Provided records:
■ ■ ■ ■

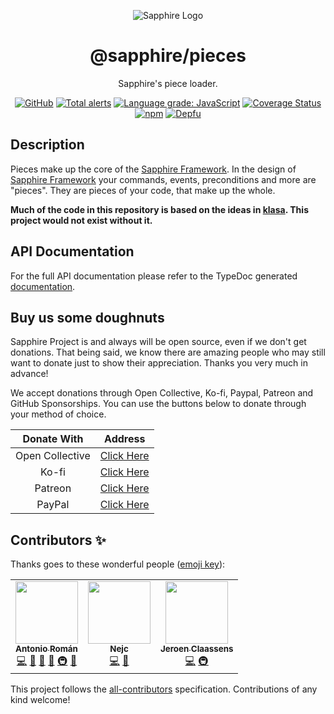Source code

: <div align="center">

![Sapphire Logo](https://cdn.skyra.pw/gh-assets/sapphire.png)

# @sapphire/pieces

Sapphire's piece loader.</h4>

[![GitHub](https://img.shields.io/github/license/sapphire-project/pieces)](https://github.com/sapphire-project/pieces/blob/main/LICENSE.md)
[![Total alerts](https://img.shields.io/lgtm/alerts/g/sapphire-project/pieces.svg?logo=lgtm&logoWidth=18)](https://lgtm.com/projects/g/sapphire-project/pieces/alerts/)
[![Language grade: JavaScript](https://img.shields.io/lgtm/grade/javascript/g/sapphire-project/pieces.svg?logo=lgtm&logoWidth=18)](https://lgtm.com/projects/g/sapphire-project/pieces/context:javascript)
[![Coverage Status](https://coveralls.io/repos/github/sapphire-project/pieces/badge.svg?branch=main)](https://coveralls.io/github/sapphire-project/pieces?branch=main)
[![npm](https://img.shields.io/npm/v/@sapphire/pieces?color=crimson&logo=npm&style=flat-square)](https://www.npmjs.com/package/@sapphire/pieces)
[![Depfu](https://badges.depfu.com/badges/30f62cdba0c569448b5f93d532dad8e4/count.svg)](https://depfu.com/github/sapphire-project/pieces?project_id=15121)

</div>

## Description

Pieces make up the core of the [Sapphire Framework][]. In the design of [Sapphire Framework][] your commands, events, preconditions and more are "pieces". They are pieces of your code, that make up the whole.

**Much of the code in this repository is based on the ideas in [klasa]. This project would not exist without it.**

## API Documentation

For the full API documentation please refer to the TypeDoc generated [documentation](https://sapphire-project.github.io/pieces).

## Buy us some doughnuts

Sapphire Project is and always will be open source, even if we don't get donations. That being said, we know there are amazing people who may still want to donate just to show their appreciation. Thanks you very much in advance!

We accept donations through Open Collective, Ko-fi, Paypal, Patreon and GitHub Sponsorships. You can use the buttons below to donate through your method of choice.

|   Donate With   |                                             Address                                              |
| :-------------: | :----------------------------------------------------------------------------------------------: |
| Open Collective |                    [Click Here](https://opencollective.com/sapphire-project)                     |
|      Ko-fi      |                         [Click Here](https://ko-fi.com/sapphireproject)                          |
|     Patreon     |                      [Click Here](https://www.patreon.com/sapphire_project)                      |
|     PayPal      | [Click Here](https://www.paypal.com/cgi-bin/webscr?cmd=_s-xclick&hosted_button_id=SP738BQTQQYZY) |

## Contributors ✨

Thanks goes to these wonderful people ([emoji key](https://allcontributors.org/docs/en/emoji-key)):

<!-- ALL-CONTRIBUTORS-LIST:START - Do not remove or modify this section -->
<!-- prettier-ignore-start -->
<!-- markdownlint-disable -->
<table>
  <tr>
    <td align="center"><a href="https://github.com/kyranet"><img src="https://avatars0.githubusercontent.com/u/24852502?v=4" width="100px;" alt=""/><br /><sub><b>Antonio Román</b></sub></a><br /><a href="https://github.com/sapphire-project/pieces/commits?author=kyranet" title="Code">💻</a> <a href="https://github.com/sapphire-project/pieces/commits?author=kyranet" title="Documentation">📖</a> <a href="#design-kyranet" title="Design">🎨</a> <a href="#ideas-kyranet" title="Ideas, Planning, & Feedback">🤔</a> <a href="#infra-kyranet" title="Infrastructure (Hosting, Build-Tools, etc)">🚇</a> <a href="#projectManagement-kyranet" title="Project Management">📆</a></td>
    <td align="center"><a href="https://quantumlytangled.com/"><img src="https://avatars1.githubusercontent.com/u/7919610?v=4" width="100px;" alt=""/><br /><sub><b>Nejc</b></sub></a><br /><a href="https://github.com/sapphire-project/pieces/commits?author=QuantumlyTangled" title="Code">💻</a> <a href="#userTesting-QuantumlyTangled" title="User Testing">📓</a></td>
    <td align="center"><a href="https://favware.tech"><img src="https://avatars3.githubusercontent.com/u/4019718?v=4" width="100px;" alt=""/><br /><sub><b>Jeroen Claassens</b></sub></a><br /><a href="https://github.com/sapphire-project/pieces/commits?author=favna" title="Code">💻</a> <a href="#infra-favna" title="Infrastructure (Hosting, Build-Tools, etc)">🚇</a></td>
  </tr>
</table>

<!-- markdownlint-enable -->
<!-- prettier-ignore-end -->

<!-- ALL-CONTRIBUTORS-LIST:END -->

This project follows the [all-contributors](https://github.com/all-contributors/all-contributors) specification. Contributions of any kind welcome!

[sapphire framework]: https://github.com/sapphire-project/framework
[klasa]: https://github.com/dirigeants/klasa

■ ■ ■ ■

Exclude all images, then retype the records above without alteration.

Source code

: <div align="center">

![Sapphire Logo](https://cdn.skyra.pw/gh-assets/sapphire.png)

# @sapphire/pieces

Sapphire's piece loader.</h4>

[![GitHub](https://img.shields.io/github/license/sapphire-project/pieces)](https://github.com/sapphire-project/pieces/blob/main/LICENSE.md)
[![Total alerts](https://img.shields.io/lgtm/alerts/g/sapphire-project/pieces.svg?logo=lgtm&logoWidth=18)](https://lgtm.com/projects/g/sapphire-project/pieces/alerts/)
[![Language grade: JavaScript](https://img.shields.io/lgtm/grade/javascript/g/sapphire-project/pieces.svg?logo=lgtm&logoWidth=18)](https://lgtm.com/projects/g/sapphire-project/pieces/context:javascript)
[![Coverage Status](https://coveralls.io/repos/github/sapphire-project/pieces/badge.svg?branch=main)](https://coveralls.io/github/sapphire-project/pieces?branch=main)
[![npm](https://img.shields.io/npm/v/@sapphire/pieces?color=crimson&logo=npm&style=flat-square)](https://www.npmjs.com/package/@sapphire/pieces)
[![Depfu](https://badges.depfu.com/badges/30f62cdba0c569448b5f93d532dad8e4/count.svg)](https://depfu.com/github/sapphire-project/pieces?project_id=15121)

</div>

## Description

Pieces make up the core of the [Sapphire Framework][]. In the design of [Sapphire Framework][] your commands, events, preconditions and more are "pieces". They are pieces of your code, that make up the whole.

**Much of the code in this repository is based on the ideas in [klasa]. This project would not exist without it.**

## API Documentation

For the full API documentation please refer to the TypeDoc generated [documentation](https://sapphire-project.github.io/pieces).

## Buy us some doughnuts

Sapphire Project is and always will be open source, even if we don't get donations. That being said, we know there are amazing people who may still want to donate just to show their appreciation. Thanks you very much in advance!

We accept donations through Open Collective, Ko-fi, Paypal, Patreon and GitHub Sponsorships. You can use the buttons below to donate through your method of choice.

|   Donate With   |                                             Address                                              |
| :-------------: | :----------------------------------------------------------------------------------------------: |
| Open Collective |                    [Click Here](https://opencollective.com/sapphire-project)                     |
|      Ko-fi      |                         [Click Here](https://ko-fi.com/sapphireproject)                          |
|     Patreon     |                      [Click Here](https://www.patreon.com/sapphire_project)                      |
|     PayPal      | [Click Here](https://www.paypal.com/cgi-bin/webscr?cmd=_s-xclick&hosted_button_id=SP738BQTQQYZY) |

## Contributors ✨

Thanks goes to these wonderful people ([emoji key](https://allcontributors.org/docs/en/emoji-key)):

<!-- ALL-CONTRIBUTORS-LIST:START - Do not remove or modify this section -->
<!-- prettier-ignore-start -->
<!-- markdownlint-disable -->
<table>
  <tr>
    <td align="center"><a href="https://github.com/kyranet"><img src="https://avatars0.githubusercontent.com/u/24852502?v=4" width="100px;" alt=""/><br /><sub><b>Antonio Román</b></sub></a><br /><a href="https://github.com/sapphire-project/pieces/commits?author=kyranet" title="Code">💻</a> <a href="https://github.com/sapphire-project/pieces/commits?author=kyranet" title="Documentation">📖</a> <a href="#design-kyranet" title="Design">🎨</a> <a href="#ideas-kyranet" title="Ideas, Planning, & Feedback">🤔</a> <a href="#infra-kyranet" title="Infrastructure (Hosting, Build-Tools, etc)">🚇</a> <a href="#projectManagement-kyranet" title="Project Management">📆</a></td>
    <td align="center"><a href="https://quantumlytangled.com/"><img src="https://avatars1.githubusercontent.com/u/7919610?v=4" width="100px;" alt=""/><br /><sub><b>Nejc</b></sub></a><br /><a href="https://github.com/sapphire-project/pieces/commits?author=QuantumlyTangled" title="Code">💻</a> <a href="#userTesting-QuantumlyTangled" title="User Testing">📓</a></td>
    <td align="center"><a href="https://favware.tech"><img src="https://avatars3.githubusercontent.com/u/4019718?v=4" width="100px;" alt=""/><br /><sub><b>Jeroen Claassens</b></sub></a><br /><a href="https://github.com/sapphire-project/pieces/commits?author=favna" title="Code">💻</a> <a href="#infra-favna" title="Infrastructure (Hosting, Build-Tools, etc)">🚇</a></td>
  </tr>
</table>

<!-- markdownlint-enable -->
<!-- prettier-ignore-end -->

<!-- ALL-CONTRIBUTORS-LIST:END -->

This project follows the [all-contributors](https://github.com/all-contributors/all-contributors) specification. Contributions of any kind welcome!

[sapphire framework]: https://github.com/sapphire-project/framework
[klasa]: https://github.com/dirigeants/klasa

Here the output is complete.